Questo accertamento, ha consentito di verificare la non tempestività dell’appello, con conseguente declaratoria di inammissibilità sotto il diverso profilo della tardività, D.Lgs. n. 546 del 1992, ex art. 51.
Tale riscontro, consentito a questa Corte, riqualificando il motivo come error in procedendo, verificabile anche d’ufficio (cfr. ex plurimis, da ultimo Cass. SU n. 19769 del 2019 e Cass. n. 1654 del 2020, secondo cui la mancata prospettazione, nel giudizio di secondo grado, della questione della tempestività o meno dell’appello incidentale, non determina una preclusione processuale nella deduzione della stessa con il ricorso per cassazione, potendo essere eccepita o rilevata d’ufficio per la prima volta anche in sede di legittimità), ha consentito nel caso di specie di accertare il mancato raggiungimento della prova della tempestività dell’appello, con conseguente declaratoria di inammissibilità sotto il profilo della tardività, D.Lgs. n. 546 del 1992, ex art. 51, spettando l’onere della prova della tempestività della notifica a chi propone l’azione secondo gli ordinari e generali criteri di distribuzione dell’onere probatorio (Cass. SU n. 22438 del 2018; Cass. n. 27722 del 2019).

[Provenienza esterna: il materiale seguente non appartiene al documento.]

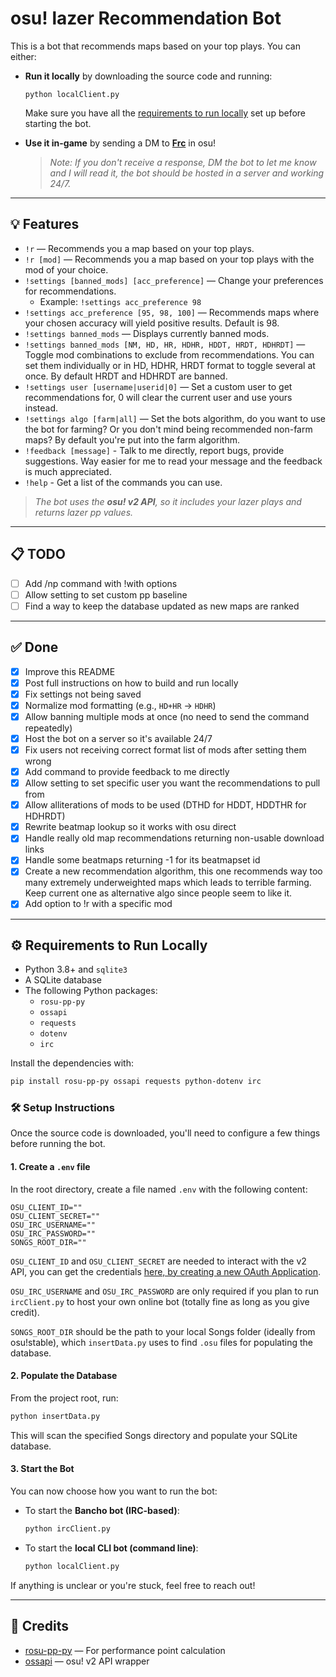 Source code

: # osu! lazer Recommendation Bot

This is a bot that recommends maps based on your top plays. You can either:

- **Run it locally** by downloading the source code and running:

    ```
    python localClient.py
    ```

    Make sure you have all the [requirements to run locally](https://github.com/Frc-dev/FrcBot/tree/master?tab=readme-ov-file#%EF%B8%8F-requirements-to-run-locally) set up before starting the bot.

- **Use it in-game** by sending a DM to [**Frc**](https://osu.ppy.sh/users/4638940) in osu!  
  > _Note: If you don't receive a response, DM the bot to let me know and I will read it, the bot should be hosted in a server and working 24/7._

---

## 💡 Features

- `!r` — Recommends you a map based on your top plays.
- `!r [mod]` — Recommends you a map based on your top plays with the mod of your choice.
- `!settings [banned_mods] [acc_preference]` — Change your preferences for recommendations.
  - Example: `!settings acc_preference 98`
- `!settings acc_preference [95, 98, 100]` — Recommends maps where your chosen accuracy will yield positive results. Default is 98.
- `!settings banned_mods` — Displays currently banned mods.
- `!settings banned_mods [NM, HD, HR, HDHR, HDDT, HRDT, HDHRDT]` — Toggle mod combinations to exclude from recommendations. You can set them individually or in HD, HDHR, HRDT format to toggle several at once. By default HRDT and HDHRDT are banned.
- `!settings user [username|userid|0]` — Set a custom user to get recommendations for, 0 will clear the current user and use yours instead.
- `!settings algo [farm|all]` — Set the bots algorithm, do you want to use the bot for farming? Or you don't mind being recommended non-farm maps? By default you're put into the farm algorithm.
- `!feedback [message]` - Talk to me directly, report bugs, provide suggestions. Way easier for me to read your message and the feedback is much appreciated.
- `!help` - Get a list of the commands you can use.

> _The bot uses the **osu! v2 API**, so it includes your lazer plays and returns lazer pp values._

---

## 📋 TODO

- [ ] Add /np command with !with options
- [ ] Allow setting to set custom pp baseline
- [ ] Find a way to keep the database updated as new maps are ranked

---

## ✅ Done

- [x] Improve this README
- [x] Post full instructions on how to build and run locally
- [x] Fix settings not being saved
- [x] Normalize mod formatting (e.g., `HD+HR` → `HDHR`)
- [x] Allow banning multiple mods at once (no need to send the command repeatedly)
- [x] Host the bot on a server so it's available 24/7
- [x] Fix users not receiving correct format list of mods after setting them wrong
- [x] Add command to provide feedback to me directly
- [x] Allow setting to set specific user you want the recommendations to pull from
- [x] Allow alliterations of mods to be used (DTHD for HDDT, HDDTHR for HDHRDT)
- [x] Rewrite beatmap lookup so it works with osu direct
- [x] Handle really old map recommendations returning non-usable download links
- [x] Handle some beatmaps returning -1 for its beatmapset id
- [x] Create a new recommendation algorithm, this one recommends way too many extremely underweighted maps which leads to terrible farming. Keep current one as alternative algo since people seem to like it.
- [x] Add option to !r with a specific mod
      
---

## ⚙️ Requirements to Run Locally

- Python 3.8+ and `sqlite3`
- A SQLite database
- The following Python packages:
  - `rosu-pp-py`
  - `ossapi`
  - `requests`
  - `dotenv`
  - `irc`

Install the dependencies with:

```bash
pip install rosu-pp-py ossapi requests python-dotenv irc
```
### 🛠️ Setup Instructions

Once the source code is downloaded, you'll need to configure a few things before running the bot.

#### 1. Create a `.env` file

In the root directory, create a file named `.env` with the following content:

```env
OSU_CLIENT_ID=""
OSU_CLIENT_SECRET=""
OSU_IRC_USERNAME=""
OSU_IRC_PASSWORD=""
SONGS_ROOT_DIR=""
```

`OSU_CLIENT_ID` and `OSU_CLIENT_SECRET` are needed to interact with the v2 API, you can get the credentials [here, by creating a new OAuth Application](https://osu.ppy.sh/home/account/edit).

`OSU_IRC_USERNAME` and `OSU_IRC_PASSWORD` are only required if you plan to run `ircClient.py` to host your own online bot (totally fine as long as you give credit).

`SONGS_ROOT_DIR` should be the path to your local Songs folder (ideally from osu!stable), which `insertData.py` uses to find `.osu` files for populating the database.

#### 2. Populate the Database

From the project root, run:

```bash
python insertData.py
```

This will scan the specified Songs directory and populate your SQLite database.


#### 3. Start the Bot

You can now choose how you want to run the bot:

- To start the **Bancho bot (IRC-based)**:

  ```bash
  python ircClient.py
  ```

- To start the **local CLI bot (command line)**:

  ```bash
  python localClient.py
  ```
  
If anything is unclear or you're stuck, feel free to reach out!

---

## 🧠 Credits

- [rosu-pp-py](https://github.com/4nykey/rosu-pp-py) — For performance point calculation
- [ossapi](https://github.com/ppy/ossapi) — osu! v2 API wrapper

Infatti, a seguito dell’acquisizione del fascicolo di merito, si è potuta constatare la presenza in atti di: una sorta di elenco delle raccomandate inviate a una pluralità d persone, fra cui M.L., in data 24 marzo 2017 come da timbro, privo di firma e mancante di ricevuta di ricezione, integrata da un foglio indicate una data di recapito all’indirizzo di Via Valadier 39, Roma, senza alcun nome e firma.
Manca dunque in atti una idonea attestazione relativa al soggetto cui l’appello sia stato notificato e alla data di notifica, preso atto della mancanza di poteri certificativi in capo all’Agenzia di posta privata (SU 299/2020) e conseguentemente difetta la prova della tempestività dell’appello stesso.
Il ricorso va pertanto rigettato. Compensa le spese, in ragione dell’applicazione di principi giurisprudenziali successivi rispetto alla proposizione del ricorso introduttivo.
P.Q.M.
Rigetta il ricorso. Spese compensate.
Così deciso in Roma, il 24 novembre 2020.